Kelsy said she first came to New York University with a keen interest in being a lawyer with a focus on international politics. She took her acceptance to the university as an opportunity to get out of South Carolina and to study international relations but ended up taking a different path.
“I came in knowing I wanted to do a minor in Africana Studies and those classes were the most inspirational to me. By freshman year spring I completely changed my major, I was Africana Studies and Public Policy, and I’ve stuck with it, since,” she said.
Kelsey was also awarded the Presidential Honor Scholarship. She said that upon her resumption into the university, she found that people closely inspected her Southern identity, which influenced how she moved through academic spaces.

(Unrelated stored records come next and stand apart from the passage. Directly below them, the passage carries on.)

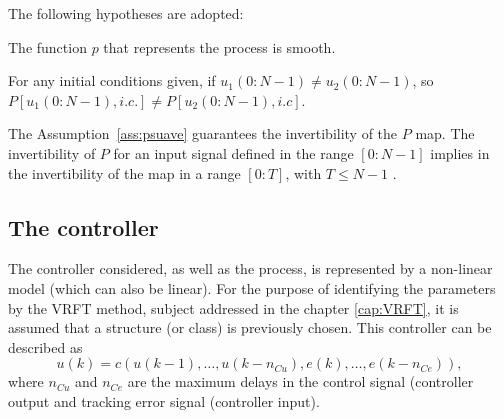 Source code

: The following hypotheses are adopted:
\begin{assum}\label{ass:psuave}
   The function $p$ that represents the process is smooth.
\end{assum}
\begin{assum}\label{ass:invert}
   For any initial conditions given, if
   $u_{1}(0{:}N-1) \neq u_{2}(0{:} N-1)$, so $P\left[u_{1}(0{:} N-1), i . c .\right] \neq P\left[u_{2}(0{:} N-1), i . c\right]$.
\end{assum}

The Assumption~\ref{ass:psuave} guarantees the invertibility of the $P$ map. The invertibility of $P$ for an input signal defined in the range $\left[ 0{:}N-1 \right]$
implies in the invertibility of the map in a range $[0{:}T]$, with $T\le N-1$ \citep{campi2004}.


\subsection{The controller}%
\label{sub:o_controlador}

The controller considered, as well as the process, is represented by a non-linear model (which can also be linear). For the purpose of identifying the parameters by the VRFT method, subject addressed in the chapter \ref{cap:VRFT}, it is assumed that a structure (or class) is previously chosen. This controller can be described as
\begin{equation}
   u(k)=c\left(u(k-1), \ldots, u(k-n_{C u}), e(k), \ldots, e(k-n_{C e})\right),
\label{eq:uknl}
\end{equation}
where $n_{Cu}$ and $n_{Ce}$ are the maximum delays in the control signal (controller output and tracking error signal (controller input).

Eventually, she poured this sentiment into her scholarship and decided to specialize in African-American women’s history in the 20th century. Kelsey’s thesis focused on the role of gossip for black women during the Great Migration.
“I was looking to explore gossip as a geopolitical mechanism to accept their agency to imagine new pathways of freedom,” she said.
She noted that being a first-generation student, she had never thought that pursuing a career as a professor was possible, but she was motivated by black representation in academia and mentorship from black professors.
“I’m not afraid of being in academia. I know that there are going to be challenges, especially as a black woman, a dark-skinned black woman at that, I can hear the criticism as I speak,” she said.
Kelsy said that her grandmother and mother are those who inspired her success at school. She mentioned that her grandmother went as far as to call her high school to inform them that her granddaughter is the valedictorian.
“She’s always instilled that every generation is supposed to be better than the last,” she said. Advising black girls of the future,” Kelsey said “Truly be unapologetic about who you are, and what you want. Demand what you want. You dictate your path.
Kelsey mentioned that looking forward, she plans to pursue Doctorate studies at the prestigious Johns Hopkins University in the United States.